**Recorded information**
┏━━
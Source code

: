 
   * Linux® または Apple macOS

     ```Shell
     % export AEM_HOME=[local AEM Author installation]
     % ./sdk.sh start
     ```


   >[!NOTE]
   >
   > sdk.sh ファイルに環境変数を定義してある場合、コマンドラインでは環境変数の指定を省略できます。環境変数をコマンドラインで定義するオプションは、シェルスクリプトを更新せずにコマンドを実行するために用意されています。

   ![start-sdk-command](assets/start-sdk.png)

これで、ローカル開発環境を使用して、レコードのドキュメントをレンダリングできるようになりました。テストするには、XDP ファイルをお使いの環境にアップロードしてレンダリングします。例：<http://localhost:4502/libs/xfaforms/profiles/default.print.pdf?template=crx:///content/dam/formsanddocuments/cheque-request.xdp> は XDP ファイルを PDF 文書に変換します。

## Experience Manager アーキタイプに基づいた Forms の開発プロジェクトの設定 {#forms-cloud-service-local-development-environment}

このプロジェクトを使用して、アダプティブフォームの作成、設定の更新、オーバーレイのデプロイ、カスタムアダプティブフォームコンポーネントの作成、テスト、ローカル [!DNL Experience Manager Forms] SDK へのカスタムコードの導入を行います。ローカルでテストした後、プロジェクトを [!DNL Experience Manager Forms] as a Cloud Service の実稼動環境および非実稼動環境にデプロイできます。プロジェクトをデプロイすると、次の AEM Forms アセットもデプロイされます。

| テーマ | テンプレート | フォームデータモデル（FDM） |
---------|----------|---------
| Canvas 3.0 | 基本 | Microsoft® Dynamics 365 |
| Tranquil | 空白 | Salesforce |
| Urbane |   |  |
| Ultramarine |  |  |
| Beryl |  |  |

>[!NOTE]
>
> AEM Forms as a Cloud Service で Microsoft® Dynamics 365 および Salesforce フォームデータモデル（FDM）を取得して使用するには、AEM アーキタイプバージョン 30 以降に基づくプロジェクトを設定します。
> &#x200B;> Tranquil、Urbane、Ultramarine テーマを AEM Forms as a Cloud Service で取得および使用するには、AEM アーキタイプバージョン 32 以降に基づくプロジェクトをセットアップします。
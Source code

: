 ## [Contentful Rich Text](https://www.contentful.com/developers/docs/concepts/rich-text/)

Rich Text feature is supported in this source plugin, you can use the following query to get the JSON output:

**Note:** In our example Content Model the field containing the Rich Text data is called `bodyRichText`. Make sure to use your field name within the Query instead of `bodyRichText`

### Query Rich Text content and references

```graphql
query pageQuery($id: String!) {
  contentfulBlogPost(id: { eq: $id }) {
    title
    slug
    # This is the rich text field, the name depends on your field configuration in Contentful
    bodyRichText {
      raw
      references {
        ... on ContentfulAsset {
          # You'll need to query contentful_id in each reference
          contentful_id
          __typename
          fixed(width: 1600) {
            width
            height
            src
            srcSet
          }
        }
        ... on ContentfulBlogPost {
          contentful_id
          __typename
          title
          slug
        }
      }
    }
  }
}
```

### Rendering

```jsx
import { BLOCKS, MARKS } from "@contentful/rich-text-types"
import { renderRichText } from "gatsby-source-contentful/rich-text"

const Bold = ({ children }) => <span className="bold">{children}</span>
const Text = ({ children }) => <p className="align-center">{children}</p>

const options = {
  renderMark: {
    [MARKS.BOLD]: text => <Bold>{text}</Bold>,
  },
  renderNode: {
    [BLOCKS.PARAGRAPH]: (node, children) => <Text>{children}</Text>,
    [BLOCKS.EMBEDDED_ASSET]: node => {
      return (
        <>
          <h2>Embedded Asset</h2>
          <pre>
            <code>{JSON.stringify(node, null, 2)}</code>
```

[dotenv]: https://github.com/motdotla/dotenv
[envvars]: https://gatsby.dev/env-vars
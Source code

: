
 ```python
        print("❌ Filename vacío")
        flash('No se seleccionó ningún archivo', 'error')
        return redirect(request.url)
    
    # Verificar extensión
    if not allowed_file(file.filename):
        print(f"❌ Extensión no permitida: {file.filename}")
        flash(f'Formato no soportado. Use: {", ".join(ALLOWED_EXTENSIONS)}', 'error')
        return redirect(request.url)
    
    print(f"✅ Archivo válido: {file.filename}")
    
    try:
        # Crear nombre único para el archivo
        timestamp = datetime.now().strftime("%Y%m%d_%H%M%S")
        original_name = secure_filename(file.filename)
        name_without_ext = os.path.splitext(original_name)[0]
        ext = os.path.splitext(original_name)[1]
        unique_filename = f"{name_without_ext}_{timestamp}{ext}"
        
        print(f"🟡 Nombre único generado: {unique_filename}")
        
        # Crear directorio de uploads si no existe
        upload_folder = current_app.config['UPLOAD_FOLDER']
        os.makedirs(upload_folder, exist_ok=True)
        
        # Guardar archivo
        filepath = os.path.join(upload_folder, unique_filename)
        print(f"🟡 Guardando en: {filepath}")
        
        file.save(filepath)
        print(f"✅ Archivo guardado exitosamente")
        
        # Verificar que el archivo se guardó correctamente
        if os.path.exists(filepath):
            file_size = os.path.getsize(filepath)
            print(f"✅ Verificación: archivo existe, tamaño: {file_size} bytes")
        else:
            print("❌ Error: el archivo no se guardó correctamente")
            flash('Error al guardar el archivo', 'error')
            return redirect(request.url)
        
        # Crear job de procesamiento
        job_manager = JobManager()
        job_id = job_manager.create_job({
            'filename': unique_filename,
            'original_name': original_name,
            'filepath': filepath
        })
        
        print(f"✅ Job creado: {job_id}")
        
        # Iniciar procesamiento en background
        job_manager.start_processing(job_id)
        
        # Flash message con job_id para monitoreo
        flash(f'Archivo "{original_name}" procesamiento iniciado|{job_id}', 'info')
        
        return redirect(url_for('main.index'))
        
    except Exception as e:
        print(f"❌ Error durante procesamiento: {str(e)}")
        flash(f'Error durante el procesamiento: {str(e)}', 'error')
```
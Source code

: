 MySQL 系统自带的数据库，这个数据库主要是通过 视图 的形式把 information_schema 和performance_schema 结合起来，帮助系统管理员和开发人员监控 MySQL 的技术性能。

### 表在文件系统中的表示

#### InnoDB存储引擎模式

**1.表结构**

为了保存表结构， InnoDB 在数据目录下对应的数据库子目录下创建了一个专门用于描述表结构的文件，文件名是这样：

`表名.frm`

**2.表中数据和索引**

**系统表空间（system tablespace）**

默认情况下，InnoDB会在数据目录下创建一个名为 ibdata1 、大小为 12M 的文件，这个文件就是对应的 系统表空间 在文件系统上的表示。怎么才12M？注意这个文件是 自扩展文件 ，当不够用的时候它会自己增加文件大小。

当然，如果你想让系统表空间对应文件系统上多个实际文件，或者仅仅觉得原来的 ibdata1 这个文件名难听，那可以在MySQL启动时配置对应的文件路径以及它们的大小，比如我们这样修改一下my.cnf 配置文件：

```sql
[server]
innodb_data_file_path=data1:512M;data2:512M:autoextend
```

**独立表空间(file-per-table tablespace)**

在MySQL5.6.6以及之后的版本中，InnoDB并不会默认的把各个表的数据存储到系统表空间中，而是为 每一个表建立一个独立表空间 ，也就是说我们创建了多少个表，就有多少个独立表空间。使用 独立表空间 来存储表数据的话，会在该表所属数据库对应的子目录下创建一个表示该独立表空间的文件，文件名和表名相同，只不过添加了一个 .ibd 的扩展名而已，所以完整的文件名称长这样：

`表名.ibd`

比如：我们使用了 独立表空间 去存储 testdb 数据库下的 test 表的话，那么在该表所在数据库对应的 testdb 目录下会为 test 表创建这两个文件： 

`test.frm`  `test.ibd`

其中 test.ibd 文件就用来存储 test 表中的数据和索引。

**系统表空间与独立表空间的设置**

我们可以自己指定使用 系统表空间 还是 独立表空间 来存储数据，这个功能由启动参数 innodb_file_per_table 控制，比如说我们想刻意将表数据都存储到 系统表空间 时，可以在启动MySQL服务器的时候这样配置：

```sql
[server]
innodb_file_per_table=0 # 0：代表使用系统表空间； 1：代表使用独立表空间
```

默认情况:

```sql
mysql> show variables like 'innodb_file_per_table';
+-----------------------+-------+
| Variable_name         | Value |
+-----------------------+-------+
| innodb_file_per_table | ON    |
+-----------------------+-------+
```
┗━━
What is needed is every line of the records that contains the word "Dynamics".

| Canvas 3.0 | 基本 | Microsoft® Dynamics 365 |
> AEM Forms as a Cloud Service で Microsoft® Dynamics 365 および Salesforce フォームデータモデル（FDM）を取得して使用するには、AEM アーキタイプバージョン 30 以降に基づくプロジェクトを設定します。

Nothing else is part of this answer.